Lalu tindak lanjut penanggulangan terorisme dengan adanya kejadian tersebut adalah dengan pembentukan DKPT (Desk Koordinasi Pemberantasan Terorisme) dan penyusunan UU. No 15 Tahun 2003, dimana KUHP dan KUHAP tidak mampu menghadapi terorisme sebagai extraordinary crime.

“Fakta di lapangan menunjukkan bahwa pendekatan hukum tidaklah cukup, namun dibutuhkan pendekatan kultur dan sosial. Selain itu diperlukan adanya perubahan mindset dari pelaku – diusulkan pembentukan BNPT (penindakan serta pendekatan kultur dan budaya) Karena akar masalah dari semua ini adalah ketidakadilan dan kesenjangan sosial, dampak otonomi daerah, ekonomi, masalah korupsi, dll,” katanya.

Dikatakannya, ancaman terorisme di tahun 2013-2015 sendiri mengalami pasang surut. “Abu Bakar Ba’asyir telah Berbaiat dan bergabung dengan Khilafah ISIS untuk mewujudkan khilafah Global. Jaringan pencari suaka dan jaringan ISIS telah bergabung.
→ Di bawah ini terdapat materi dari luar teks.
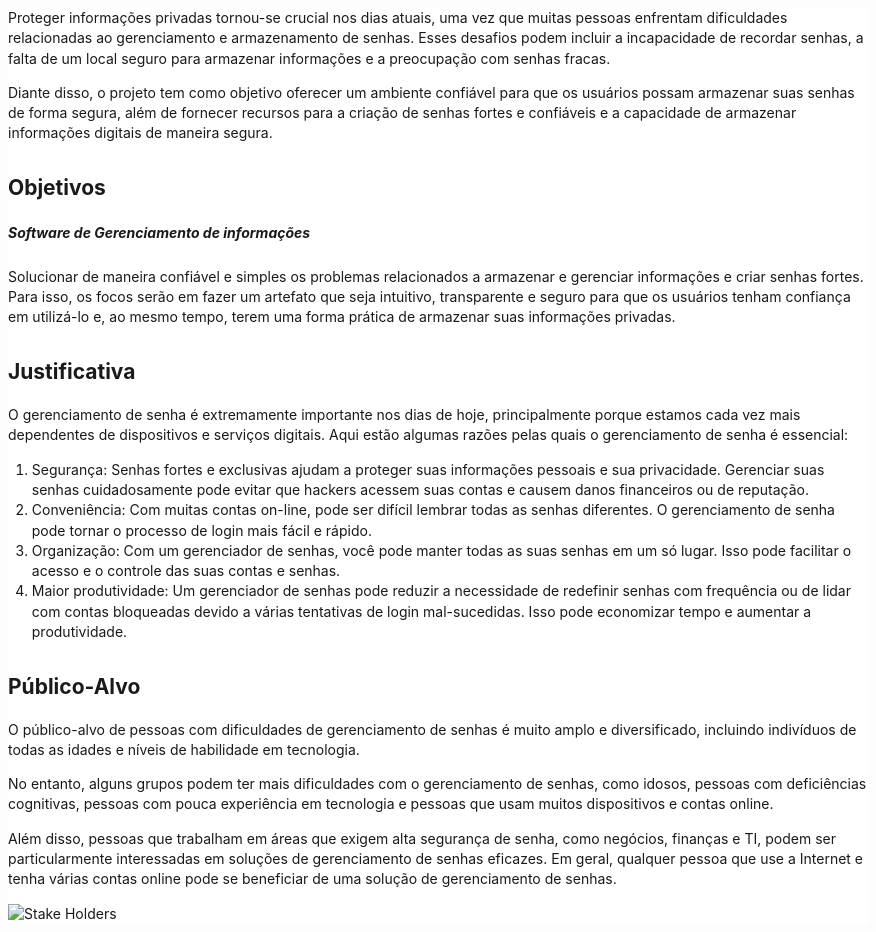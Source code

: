 Proteger informações privadas tornou-se crucial nos dias atuais, uma vez que muitas pessoas enfrentam dificuldades relacionadas ao gerenciamento e armazenamento de senhas. Esses desafios podem incluir a incapacidade de recordar senhas, a falta de um local seguro para armazenar informações e a preocupação com senhas fracas.  

Diante disso, o projeto tem como objetivo oferecer um ambiente confiável para que os usuários possam armazenar suas senhas de forma segura, além de fornecer recursos para a criação de senhas fortes e confiáveis e a capacidade de armazenar informações digitais de maneira segura.

## Objetivos

##### Software de Gerenciamento de informações

Solucionar de maneira confiável e simples os problemas relacionados a armazenar e gerenciar informações e criar senhas fortes. Para isso, os focos serão em fazer um artefato que seja intuitivo, transparente e seguro para que os usuários tenham confiança em utilizá-lo e, ao mesmo tempo, terem uma forma prática de armazenar suas informações privadas.

## Justificativa

O gerenciamento de senha é
extremamente importante nos dias de hoje, principalmente porque
estamos cada vez mais dependentes de dispositivos e serviços
digitais. Aqui estão algumas razões pelas quais o gerenciamento de
senha é essencial:

1. Segurança: Senhas fortes e exclusivas ajudam a proteger suas informações pessoais e sua 	privacidade. Gerenciar suas senhas cuidadosamente pode evitar que 	hackers acessem suas contas e causem danos financeiros ou de 	reputação.
2. Conveniência: Com muitas contas on-line, pode ser difícil lembrar todas as senhas diferentes. O 	gerenciamento de senha pode tornar o processo de login mais fácil e 	rápido.
3. Organização: Com um gerenciador de senhas, você pode manter todas as suas senhas em um só lugar. 	Isso pode facilitar o acesso e o controle das suas contas e senhas.
4. Maior produtividade: Um gerenciador de senhas pode reduzir a necessidade de redefinir senhas 	com frequência ou de lidar com contas bloqueadas devido a várias 	tentativas de login mal-sucedidas. Isso pode economizar tempo e 	aumentar a produtividade.

## Público-Alvo

O público-alvo de pessoas com dificuldades de gerenciamento de senhas é muito amplo e diversificado, incluindo indivíduos de todas as idades e níveis de habilidade em tecnologia.

 No entanto, alguns grupos podem ter mais dificuldades com o gerenciamento de senhas, como idosos, pessoas com deficiências cognitivas, pessoas com pouca experiência em tecnologia e pessoas que usam muitos dispositivos e contas online.

 Além disso, pessoas que trabalham em áreas que exigem alta segurança de senha, como negócios, finanças e TI, podem ser particularmente interessadas em soluções de gerenciamento de senhas eficazes. Em geral, qualquer pessoa que use a Internet e tenha várias contas online pode se beneficiar de uma solução de gerenciamento de senhas.

![Stake Holders](https://git.al3xdev.com/puc/4-problemas-com-tecnologia/-/raw/master/docs/relatorio/images/1.png?inline=false)
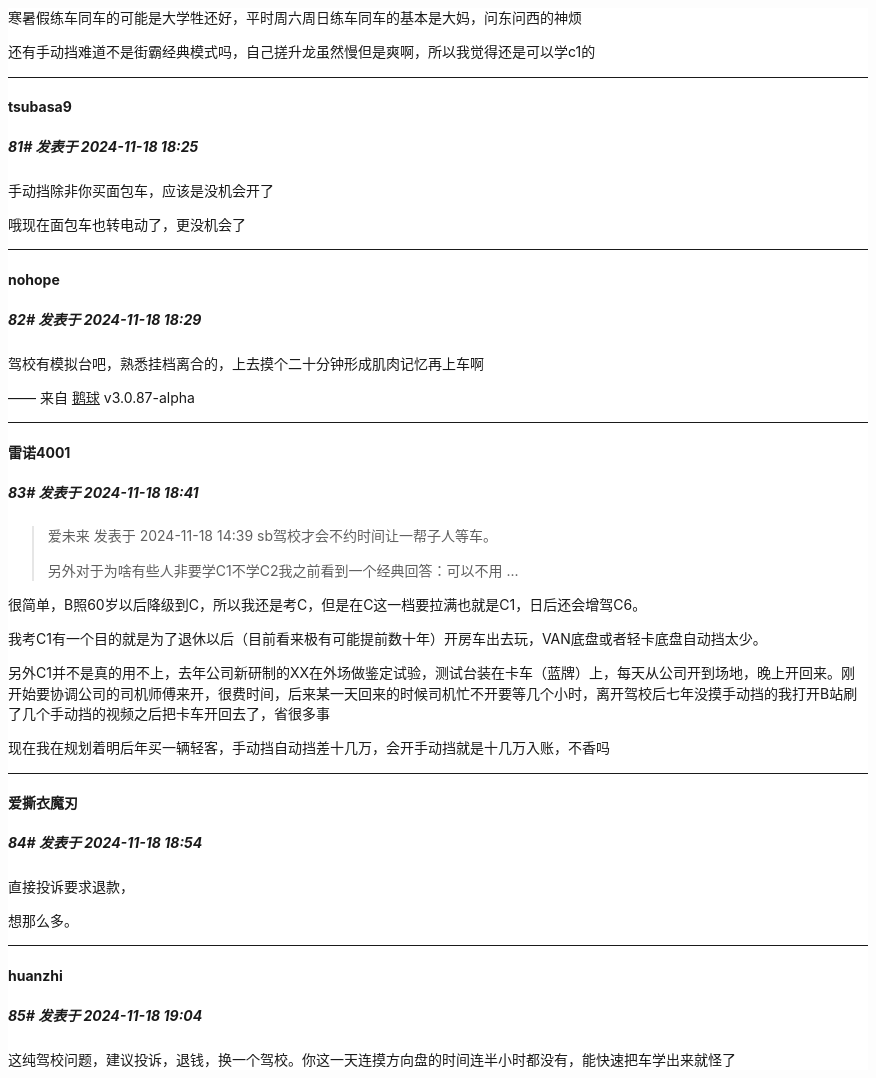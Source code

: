 寒暑假练车同车的可能是大学牲还好，平时周六周日练车同车的基本是大妈，问东问西的神烦

还有手动挡难道不是街霸经典模式吗，自己搓升龙虽然慢但是爽啊，所以我觉得还是可以学c1的


*****

####  tsubasa9  
##### 81#       发表于 2024-11-18 18:25

手动挡除非你买面包车，应该是没机会开了

哦现在面包车也转电动了，更没机会了

*****

####  nohope  
##### 82#       发表于 2024-11-18 18:29

驾校有模拟台吧，熟悉挂档离合的，上去摸个二十分钟形成肌肉记忆再上车啊

—— 来自 [鹅球](https://www.pgyer.com/xfPejhuq) v3.0.87-alpha


*****

####  雷诺4001  
##### 83#       发表于 2024-11-18 18:41

<blockquote>爱未来 发表于 2024-11-18 14:39
sb驾校才会不约时间让一帮子人等车。

另外对于为啥有些人非要学C1不学C2我之前看到一个经典回答：可以不用 ...</blockquote>
很简单，B照60岁以后降级到C，所以我还是考C，但是在C这一档要拉满也就是C1，日后还会增驾C6。

我考C1有一个目的就是为了退休以后（目前看来极有可能提前数十年）开房车出去玩，VAN底盘或者轻卡底盘自动挡太少。

另外C1并不是真的用不上，去年公司新研制的XX在外场做鉴定试验，测试台装在卡车（蓝牌）上，每天从公司开到场地，晚上开回来。刚开始要协调公司的司机师傅来开，很费时间，后来某一天回来的时候司机忙不开要等几个小时，离开驾校后七年没摸手动挡的我打开B站刷了几个手动挡的视频之后把卡车开回去了，省很多事

现在我在规划着明后年买一辆轻客，手动挡自动挡差十几万，会开手动挡就是十几万入账，不香吗


*****

####  爱撕衣魔刃  
##### 84#       发表于 2024-11-18 18:54

直接投诉要求退款，

想那么多。


*****

####  huanzhi  
##### 85#       发表于 2024-11-18 19:04

这纯驾校问题，建议投诉，退钱，换一个驾校。你这一天连摸方向盘的时间连半小时都没有，能快速把车学出来就怪了
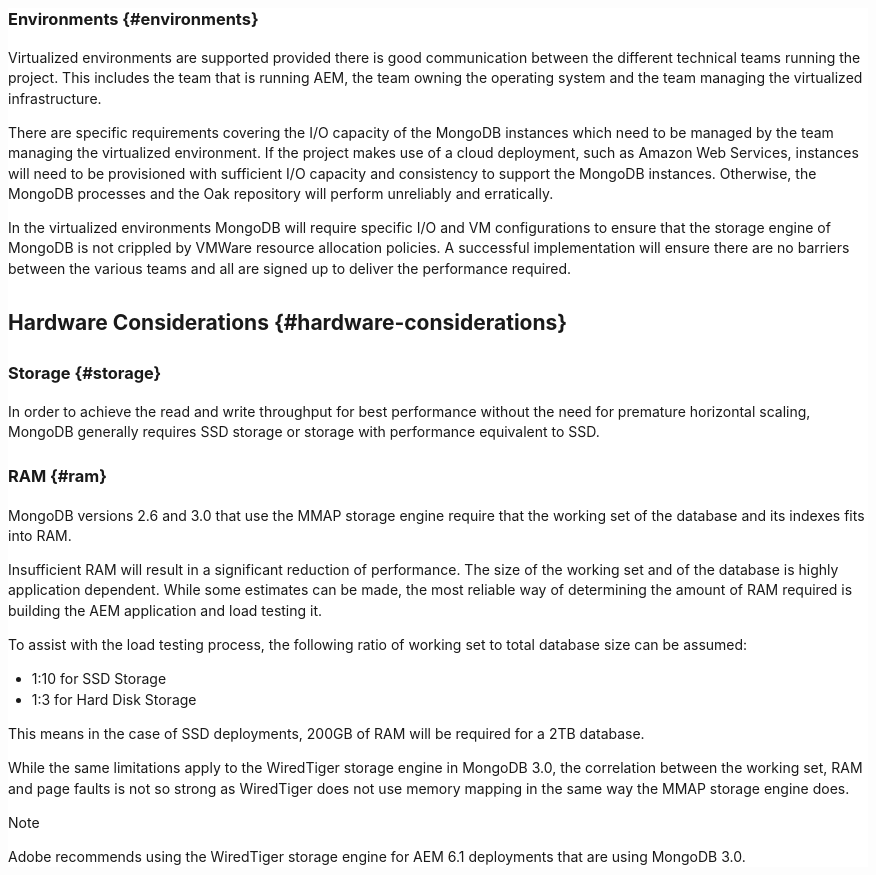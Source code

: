 ### Environments {#environments}

Virtualized environments are supported provided there is good communication between the different technical teams running the project. This includes the team that is running AEM, the team owning the operating system and the team managing the virtualized infrastructure.

There are specific requirements covering the I/O capacity of the MongoDB instances which need to be managed by the team managing the virtualized environment. If the project makes use of a cloud deployment, such as Amazon Web Services, instances will need to be provisioned with sufficient I/O capacity and consistency to support the MongoDB instances. Otherwise, the MongoDB processes and the Oak repository will perform unreliably and erratically.

In the virtualized environments MongoDB will require specific I/O and VM configurations to ensure that the storage engine of MongoDB is not crippled by VMWare resource allocation policies. A successful implementation will ensure there are no barriers between the various teams and all are signed up to deliver the performance required.

## Hardware Considerations {#hardware-considerations}

### Storage {#storage}

In order to achieve the read and write throughput for best performance without the need for premature horizontal scaling, MongoDB generally requires SSD storage or storage with performance equivalent to SSD.

### RAM {#ram}

MongoDB versions 2.6 and 3.0 that use the MMAP storage engine require that the working set of the database and its indexes fits into RAM.

Insufficient RAM will result in a significant reduction of performance. The size of the working set and of the database is highly application dependent. While some estimates can be made, the most reliable way of determining the amount of RAM required is building the AEM application and load testing it.

To assist with the load testing process, the following ratio of working set to total database size can be assumed:

* 1:10 for SSD Storage
* 1:3 for Hard Disk Storage

This means in the case of SSD deployments, 200GB of RAM will be required for a 2TB database.

While the same limitations apply to the WiredTiger storage engine in MongoDB 3.0, the correlation between the working set, RAM and page faults is not so strong as WiredTiger does not use memory mapping in the same way the MMAP storage engine does.

>[!NOTE]
>
>Adobe recommends using the WiredTiger storage engine for AEM 6.1 deployments that are using MongoDB 3.0.




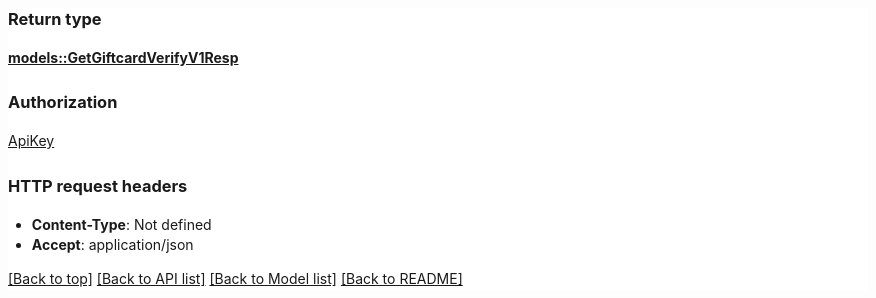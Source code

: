### Return type

[**models::GetGiftcardVerifyV1Resp**](GetGiftcardVerifyV1Resp.md)

### Authorization

[ApiKey](../README.md#ApiKey)

### HTTP request headers

- **Content-Type**: Not defined
- **Accept**: application/json

[[Back to top]](#) [[Back to API list]](../README.md#documentation-for-api-endpoints) [[Back to Model list]](../README.md#documentation-for-models) [[Back to README]](../README.md)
Bahkan salah seorang pejabat di Departemen Kehutanan dan Lingkungan Hidup, tertangkap di Turki, akan menyeberang dan melakukan Jihad,” ucapnya.

Bahkan masyarakat Korea Selatan yang bergabung dengan ISIS bukan beragama Islam, namun hanyalah WN biasa yang merupakan teknisi di perusahaan tertentu yang termajinalkan. “Perubahan radikal yang dilakukan ISIS menginspirasi mereka untuk bergabung.

Indonesia sendiri menurutnya tidak hanya menjadi pengirim Foreign Terrorist Fighters (FTF), tetapi juga menerima dan melatih. “Contoh kasus tertangkapnya pelaku teroris Uighur di Poso – terkait dengan bom Thailand, serta pengeboman Vihara di Vietnam,” ujarnya

Untuk itu dalam kesempatan tersebut pria yang pernah menjadi Kadiv Humas dan Wakabareksrim Polri ini mengatakan bahwa SOP Penanganan Keadaan Darurat pada Perkeretaapian dari Ancaman Terorisme ini hadir untuk meniadakan potensi ancaman yang sangat tinggi.

“Oleh karena itu di BNPT melalui Direktorat Perlindungan mempunyai tugas untuk melindungi obyek vital serta orang-perorangan. Dan SOP ini diharapkan menjadi konsep yang berguna dalam mencegah siapa saja yang ingin melakukan tindakan yang membahayakan individu maupun kelompok masyarakat di negeri ini,” ujarnya mengakhiri sambutannya.